■ **Task prompt**
What is needed is an exact copy of the line that contains "TKOffset.dll" and of all later lines to the end of the records below, with no other lines.

■ **Provided records**
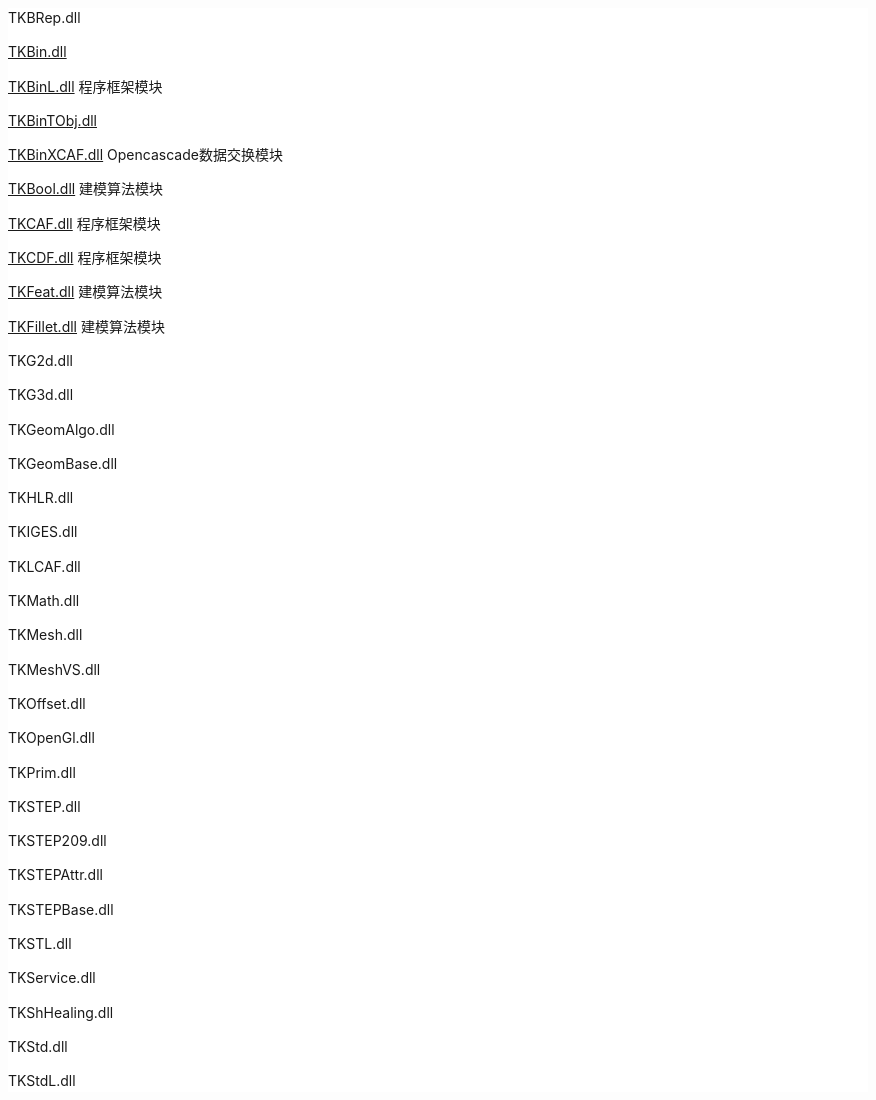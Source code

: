 TKBRep.dll  
                                                
[TKBin.dll](https://hustlei.github.io/2014/11/opencascade-module-library-structrue.html)    
                                               
[TKBinL.dll](https://hustlei.github.io/2014/11/opencascade-module-library-structrue.html) 程序框架模块   
                                               
[TKBinTObj.dll](https://hustlei.github.io/2014/11/opencascade-module-library-structrue.html) 
                                             
[TKBinXCAF.dll](https://hustlei.github.io/2014/11/opencascade-module-library-structrue.html) Opencascade数据交换模块
                                             
[TKBool.dll](https://hustlei.github.io/2014/11/opencascade-module-library-structrue.html) 建模算法模块  
                                                
[TKCAF.dll](https://hustlei.github.io/2014/11/opencascade-module-library-structrue.html) 程序框架模块    
                                               
[TKCDF.dll](https://hustlei.github.io/2014/11/opencascade-module-library-structrue.html) 程序框架模块  
                                                 
[TKFeat.dll](https://hustlei.github.io/2014/11/opencascade-module-library-structrue.html) 建模算法模块   
                                               
[TKFillet.dll](https://hustlei.github.io/2014/11/opencascade-module-library-structrue.html) 建模算法模块    
                                             
TKG2d.dll   
                                                
TKG3d.dll    
                                               
TKGeomAlgo.dll   
                                           
TKGeomBase.dll   
                                           
TKHLR.dll    
                                               
TKIGES.dll   
                                               
TKLCAF.dll   
                                               
TKMath.dll   
                                               
TKMesh.dll   
                                               
TKMeshVS.dll   
                                             
TKOffset.dll   
                                             
TKOpenGl.dll  
                                              
TKPrim.dll   
                                               
TKSTEP.dll    
                                              
TKSTEP209.dll  
                                             
TKSTEPAttr.dll  
                                            
TKSTEPBase.dll  
                                            
TKSTL.dll    
                                               
TKService.dll      
                                         
TKShHealing.dll       
                                      
TKStd.dll    
                                               
TKStdL.dll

■ **Solution to this task**
TKOffset.dll   
                                             
TKOpenGl.dll  
                                              
TKPrim.dll   
                                               
TKSTEP.dll    
                                              
TKSTEP209.dll  
                                             
TKSTEPAttr.dll  
                                            
TKSTEPBase.dll  
                                            
TKSTL.dll    
                                               
TKService.dll      
                                         
TKShHealing.dll       
                                      
TKStd.dll    
                                               
TKStdL.dll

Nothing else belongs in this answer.